La spesa complessiva certificata da Bruxelles al 31 dicembre scorso è stata di 35 miliardi, pari al 54% dell’ammontare totale che include anche la quota che l’Italia ha dovuto sostenere. Pertanto, entro il 31 dicembre 2023, data di scadenza di attuazione di questo settennato, dobbiamo spendere i restanti 29,8 miliardi (pari al 46%), di cui 10 sono di cofinanziamento nazionale e dunque se non riusciremo a centrare questo obbiettivo, la quota di fondi Ue non utilizzati andrà persa. La Cgia segnala inoltre che dei 19,8 miliardi di euro di risorse europee che dobbiamo “mettere a terra” entro la fine di quest’anno, 15,3 sono in capo allo Stato centrale (Progetti Pon, Fesr e Fse) e 4,6 alle regioni.

Le Amministrazioni regionali più in difficoltà comunque sono quelle del Mezzogiorno. Entro la fine del 2023, pena la perdita delle risorse, la Puglia deve spendere altri 335 milioni di euro, la Calabria 616 milioni, la Campania 1,27 miliardi e la Sicilia addirittura 1,45 miliardi. In buona sostanza, al 31 dicembre scorso, la percentuale di spesa realizzata sul totale da ricevere era solo del 65,5 per cento in Calabria, del 65,7 per cento in Campania e del 64 per cento in Sicilia.
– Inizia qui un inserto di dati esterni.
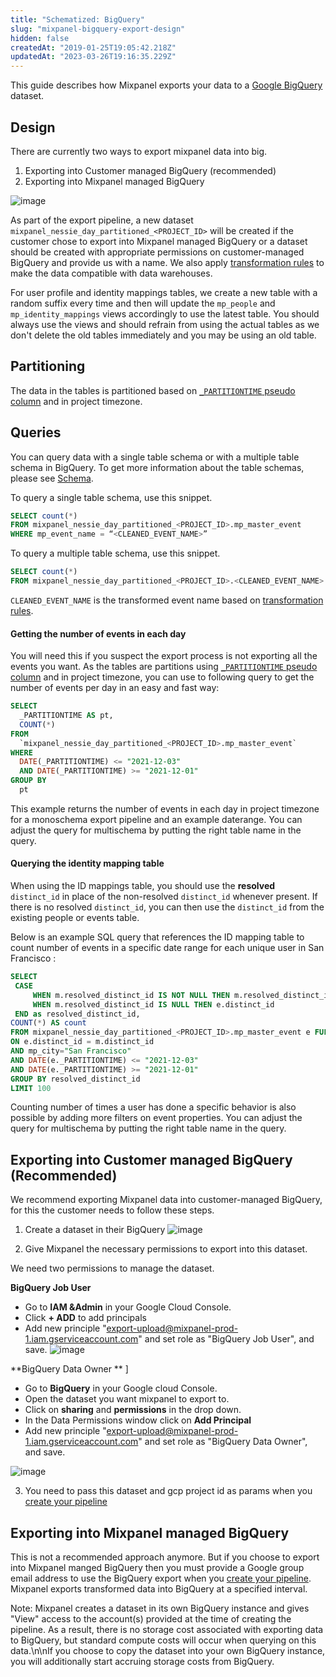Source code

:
 ```yaml
---
title: "Schematized: BigQuery"
slug: "mixpanel-bigquery-export-design"
hidden: false
createdAt: "2019-01-25T19:05:42.218Z"
updatedAt: "2023-03-26T19:16:35.229Z"
---
```

This guide describes how Mixpanel exports your data to a [Google BigQuery](https://cloud.google.com/bigquery/) dataset.  
## Design

There are currently two ways to export mixpanel data into big.
1. Exporting into Customer managed BigQuery (recommended)
2. Exporting into Mixpanel managed BigQuery  

![image](https://user-images.githubusercontent.com/2077899/230698685-c02cb9a1-d66f-42a7-8063-8e78b79e7b1f.png)


As part of the export pipeline, a new dataset `mixpanel_nessie_day_partitioned_<PROJECT_ID>` will be created if the customer chose to export into Mixpanel managed BigQuery or a dataset should be created with appropriate permissions on customer-managed BigQuery and provide us with a name. We also apply [transformation rules](doc:schematized-export-pipeline#transformation-rules) to make the data compatible with data warehouses. 

For user profile and identity mappings tables, we create a new table with a random suffix every time and then will update the `mp_people` and `mp_identity_mappings` views accordingly to use the latest table. You should always use the views and should refrain from using the actual tables as we don't delete the old tables immediately and you may be using an old table.

## Partitioning
The data in the tables is partitioned based on [`_PARTITIONTIME` pseudo column](https://cloud.google.com/bigquery/docs/querying-partitioned-tables#ingestion-time_partitioned_table_pseudo_columns) and in project timezone.

## Queries
You can query data with a single table schema or with a multiple table schema in BigQuery. To get more information about the table schemas, please see [Schema](doc:schematized-export-pipeline#schema).

To query a single table schema, use this snippet.
```sql
SELECT count(*)
FROM mixpanel_nessie_day_partitioned_<PROJECT_ID>.mp_master_event
WHERE mp_event_name = “<CLEANED_EVENT_NAME>”
```

To query a multiple table schema, use this snippet.
```sql
SELECT count(*)
FROM mixpanel_nessie_day_partitioned_<PROJECT_ID>.<CLEANED_EVENT_NAME>
```

`CLEANED_EVENT_NAME` is the transformed event name based on [transformation rules](doc:schematized-export-pipeline#transformation-rules).

#### Getting the number of events in each day
You will need this if you suspect the export process is not exporting all the events you want. As the tables are partitions using  [`_PARTITIONTIME` pseudo column](https://cloud.google.com/bigquery/docs/querying-partitioned-tables#ingestion-time_partitioned_table_pseudo_columns) and in project timezone, you can use to following query to get the number of events per day in an easy and fast way:

```sql
SELECT
  _PARTITIONTIME AS pt,
  COUNT(*)
FROM
  `mixpanel_nessie_day_partitioned_<PROJECT_ID>.mp_master_event`
WHERE
  DATE(_PARTITIONTIME) <= "2021-12-03"
  AND DATE(_PARTITIONTIME) >= "2021-12-01"
GROUP BY
  pt
```

This example returns the number of events in each day in project timezone for a monoschema export pipeline and an example daterange. You can adjust the query for multischema by putting the right table name in the query.

#### Querying the identity mapping table

When using the ID mappings table, you should use the **resolved** `distinct_id` in place of the non-resolved `distinct_id` whenever present. If there is no resolved `distinct_id`, you can then use the `distinct_id` from the existing people or events table.

Below is an example SQL query that references the ID mapping table to count number of events in a specific date range for each unique user in San Francisco :

```sql
SELECT
 CASE
     WHEN m.resolved_distinct_id IS NOT NULL THEN m.resolved_distinct_id
     WHEN m.resolved_distinct_id IS NULL THEN e.distinct_id
 END as resolved_distinct_id,
COUNT(*) AS count
FROM mixpanel_nessie_day_partitioned_<PROJECT_ID>.mp_master_event e FULL OUTER JOIN mixpanel_nessie_day_partitioned_<PROJECT_ID>.mp_identity_mappings_data_view m
ON e.distinct_id = m.distinct_id
AND mp_city="San Francisco"
AND DATE(e._PARTITIONTIME) <= "2021-12-03"
AND DATE(e._PARTITIONTIME) >= "2021-12-01"
GROUP BY resolved_distinct_id
LIMIT 100
```

Counting number of times a user has done a specific behavior is also possible by adding more filters on event properties. You can adjust the query for multischema by putting the right table name in the query.

## Exporting into Customer managed BigQuery (Recommended)
We recommend exporting Mixpanel data into customer-managed BigQuery, for this the customer needs to follow these steps.
1. Create a dataset in their BigQuery
![image](https://user-images.githubusercontent.com/2077899/230698727-1216833e-8321-46de-a388-8b554a00938c.png)

2. Give Mixpanel the necessary permissions to export into this dataset.

We need two permissions to manage the dataset. 

**BigQuery Job User**
  * Go to **IAM &Admin** in your Google Cloud Console.
  * Click **+ ADD** to add principals
  * Add new principle "export-upload@mixpanel-prod-1.iam.gserviceaccount.com" and set role as "BigQuery Job User", and save.
![image](https://user-images.githubusercontent.com/2077899/230698732-4dadbccf-1eeb-4e64-a6c7-8926eb49e5cc.png)

**BigQuery Data Owner **
      ]
  * Go to **BigQuery** in your Google cloud Console.
  * Open the dataset you want mixpanel to export to.
  * Click on **sharing** and **permissions** in the drop down. 
  * In the Data Permissions window click on **Add Principal** 
  * Add new principle "export-upload@mixpanel-prod-1.iam.gserviceaccount.com" and set role as "BigQuery Data Owner", and save.

![image](https://user-images.githubusercontent.com/2077899/230698735-972aedb5-1352-4ebc-82c4-ef075679779b.png)

3. You need to pass this dataset and gcp project id as params when you [create your pipeline](ref:create-warehouse-pipeline)

## Exporting into Mixpanel managed BigQuery

This is not a recommended approach anymore. But if you choose to export into Mixpanel manged BigQuery then you must provide a Google group email address to use the BigQuery export when you [create your pipeline](ref:create-warehouse-pipeline). Mixpanel exports transformed data into BigQuery at a specified interval. 

Note: Mixpanel creates a dataset in its own BigQuery instance and gives \"View\" access to the account(s) provided at the time of creating the pipeline. As a result, there is no storage cost associated with exporting data to BigQuery, but standard compute costs will occur when querying on this data.\n\nIf you choose to copy the dataset into your own BigQuery instance, you will additionally start accruing storage costs from BigQuery.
Come era prevedibile sono a rischio anche i fondi del Pnrr. In attesa della presentazione del nuovo stato di avanzamento da parte di Italia Domani, secondo la Nota di aggiornamento al Def (Nadef), presentata il 27 settembre scorso, entro il 31 dicembre 2022 dovremmo aver speso 20,5 miliardi di euro, praticamente la metà dei 41,4 miliardi previsti inizialmente dal Def. In questo caso, l’aumento del costo dei materiali avvenuto nell’ultimo anno ha frenato enormemente la realizzazione di molte opere pubbliche, facendo “saltare” molti obbiettivi previsti dal Pnrr.